GIVEN St John’s focus on agape as the key Christian doctrine, I assumed that Love Island (ITV2, Sundays) would be a documentary travelogue all about Patmos; but, having watched an episode, I am clear that the love in question is in fact eros. Or possibly porneia.
A clutch of young people — all bronzed, gorgeous, like unto Greek gods and goddesses, and like them barely clothed, are marooned in a luxury villa in Majorca, with the express purpose of falling in love with each other — or, at least, entering into the kind of relationship that will function for the time being as an adequate substitute for that happy state.
They are isolated from reality, pampered and cared for, and apparently share a series of double beds in a dormitory. In other words, it is pretty much like Cuddesdon.
I am impressed by that fact that the participants have paired off so neatly. Delving into my recollections, I recall the bitter truth as far more along the lines of: one young woman attracts the attention of all the chaps, or all the girls swoons over one of the chaps. How encouraging that evolution has progressed to the extent that nature has managed to jettison all that jealousy and heartbreak, and each Jack now happily finds his Jill.
ITVPaired off: Kem and Amber, the winners of this year’s Love Island (ITV, Sundays)Over the years, we have had many iterations of so-called “reality shows” in which the underlying impetus has been whether, and when, and with whom any of the contestants would indulge in sexual intercourse.

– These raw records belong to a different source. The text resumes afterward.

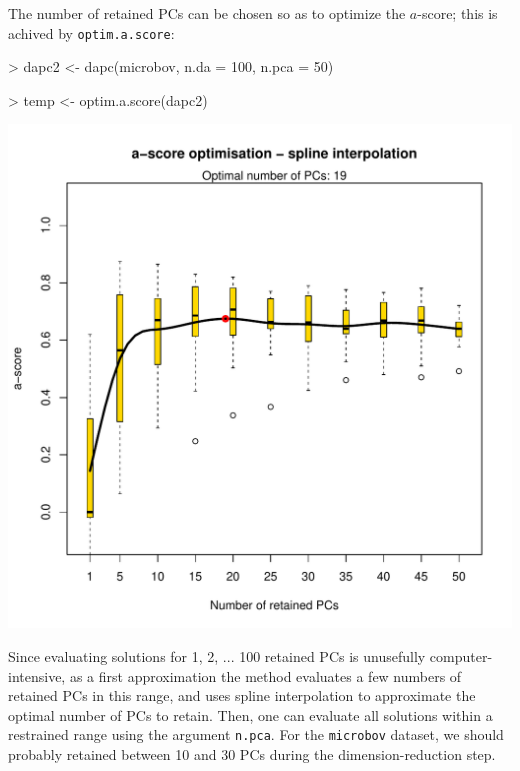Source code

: \documentclass{article}
\begin{document}
The number of retained PCs can be chosen so as to optimize the $a$-score; this is achived by \texttt{optim.a.score}:
\begin{Schunk}
\begin{Sinput}
> dapc2 <- dapc(microbov, n.da = 100, n.pca = 50)
\end{Sinput}
\end{Schunk}
\begin{Schunk}
\begin{Sinput}
> temp <- optim.a.score(dapc2)
\end{Sinput}
\end{Schunk}
\begin{center}
  \includegraphics[width=.7\textwidth]{figs/ascore.pdf}
\end{center}


\noindent Since evaluating solutions for 1, 2, ... 100 retained PCs is unusefully computer-intensive, as a first approximation the
method evaluates a few numbers of retained PCs in this range, and uses spline interpolation to
approximate the optimal number of PCs to retain. Then, one can evaluate all solutions within a
restrained range using the argument \texttt{n.pca}.
For the \texttt{microbov} dataset, we should probably retained between 10 and 30 PCs during the
dimension-reduction step.
\\
\end{document}
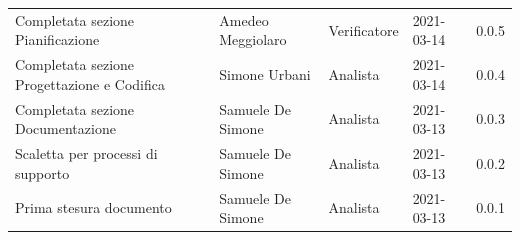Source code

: \documentclass[a4paper]{article}
\begin{document}
\begin{center}
\begin{longtable}[!h]{p{160px} p{80px} p{70px} p{55px} p{40px}}
        Completata sezione Pianificazione                                          & Amedeo Meggiolaro                           & Verificatore   & 2021-03-14    & 0.0.5             \\
        Completata sezione Progettazione e Codifica                                & Simone Urbani                               & Analista       & 2021-03-14    & 0.0.4             \\
        Completata sezione Documentazione                                          & Samuele De Simone                           & Analista       & 2021-03-13    & 0.0.3             \\
        Scaletta per processi di supporto                                          & Samuele De Simone                           & Analista       & 2021-03-13    & 0.0.2             \\
        Prima stesura documento                                                    & Samuele De Simone                           & Analista       & 2021-03-13    & 0.0.1             \\
    \end{longtable}
\end{center}

\newpage
\tableofcontents
\newpage





\end{document}

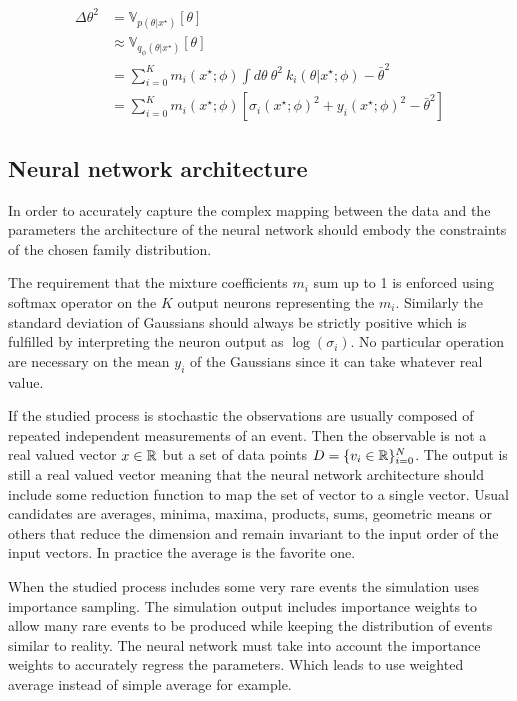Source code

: \begin{align}
    \Delta\theta^2 & = \mathbb V_{p(\theta | x^\star)}[\theta] \\
    & \approx \mathbb V_{q_\phi(\theta | x^\star)}[\theta] \\
    & = \sum_{i=0}^K m_i(x^\star ; \phi) \int d\theta ~ \theta^2 ~ k_i(\theta | x^\star ; \phi) - \bar \theta^2 \\
    & = \sum_{i=0}^K m_i(x^\star ; \phi) \left [ \sigma_i(x^\star ; \phi)^2 + y_i(x^\star ; \phi)^2 - \bar \theta^2 \right ]
\end{align}

\subsection{Neural network architecture}

In order to accurately capture the complex mapping between the data and the parameters the architecture of the neural network should embody the constraints of the chosen family distribution.

The requirement that the mixture coefficients $m_i$ sum up to 1 is enforced using softmax operator on the $K$ output neurons representing the $m_i$.
Similarly the standard deviation of Gaussians should always be strictly positive which is fulfilled by interpreting the neuron output as $\log(\sigma_i)$.
No particular operation are necessary on the mean $y_i$ of the Gaussians since it can take whatever real value.

If the studied process is stochastic the observations are usually composed of repeated independent measurements of an event.
Then the observable is not a real valued vector $x \in \mathbb{R}$ but a set of data points $D = \{v_i \in \mathbb{R} \}_{i=0}^N$.
The output is still a real valued vector meaning that the neural network architecture should include some reduction function to map the set of vector to a single vector.
Usual candidates are averages, minima, maxima, products, sums, geometric means or others that reduce the dimension and remain invariant to the input order of the input vectors.
In practice the average is the favorite one.

When the studied process includes some very rare events the simulation uses importance sampling. 
The simulation output includes importance weights to allow many rare events to be produced while keeping the distribution of events similar to reality.
The neural network must take into account the importance weights to accurately regress the parameters.
Which leads to use weighted average instead of simple average for example.

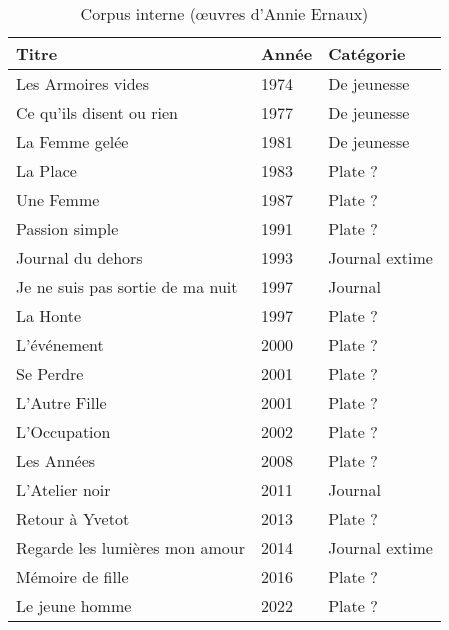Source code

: \begin{table}[h!]
\centering
\begin{tabular}{|l|l|l|}
\hline
\textbf{Titre}                       & \textbf{Année} & \textbf{Catégorie}     \\ \hline
Les Armoires vides                   & 1974           & De jeunesse            \\ \hline
Ce qu'ils disent ou rien             & 1977           & De jeunesse            \\ \hline
La Femme gelée                       & 1981           & De jeunesse            \\ \hline
La Place                             & 1983           & Plate ?                \\ \hline
Une Femme                            & 1987           & Plate ?                \\ \hline
Passion simple                       & 1991           & Plate ?                \\ \hline
Journal du dehors                    & 1993           & Journal extime         \\ \hline
Je ne suis pas sortie de ma nuit     & 1997           & Journal                \\ \hline
La Honte                             & 1997           & Plate ?                \\ \hline
L'événement                          & 2000           & Plate ?                \\ \hline
Se Perdre                            & 2001           & Plate ?                \\ \hline
L'Autre Fille                        & 2001           & Plate ?                \\ \hline
L'Occupation                         & 2002           & Plate ?                \\ \hline
Les Années                           & 2008           & Plate ?                \\ \hline
L'Atelier noir                       & 2011           & Journal                \\ \hline
Retour à Yvetot                      & 2013           & Plate ?                \\ \hline
Regarde les lumières mon amour       & 2014           & Journal extime         \\ \hline
Mémoire de fille                     & 2016           & Plate ?                \\ \hline
Le jeune homme                       & 2022           & Plate ?                \\ \hline
\end{tabular}
\caption{Corpus interne (œuvres d'Annie Ernaux)}
\label{table:corpus_interne}
\end{table}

I suppose that we must accord to Love Island at least the accolade of honesty, in that this is now explicitly centre stage as the whole point of the exercise.
The historic building simply soaks up money; the debts currently stand at more hundreds of thousands of pounds than they care to admit; the patrician figurehead escapes his worries for a while by choosing the cloth for his next costume. Which great church or cathedral are we considering? To the relief of the C of E, none of us: a country house and its owner, Desmond MacCarthy, is the subject in Normal for Norfolk (BBC2, Monday of last week).
Mr MacCarthy is a gift for the TV: playing up to his plight as impoverished toff, hamming up for the cameras his eccentric vagueness, without hiding his love for Wiveton Hall and desperation to find some way to make it pay. This is an affectionate portrait, relishing the beauty of house and estate. Perhaps the salvation will be religion, of a kind: the first yoga weekend is a sellout.
The Mash Report (BBC2, Thursday of last week), fronted by Nish Kumar, makes a good stab at humorous commentary on current affairs. As usual, much of the best material is self-referential, poking fun at the ludicrous conventions of popular media.
I particularly enjoyed the sequences purporting to read out tweets as they were sent into the programme: universally, of course, critical and offensive. The presenter’s desperation revealed the resounding “No” in response to his underlying question: does anybody out there love us?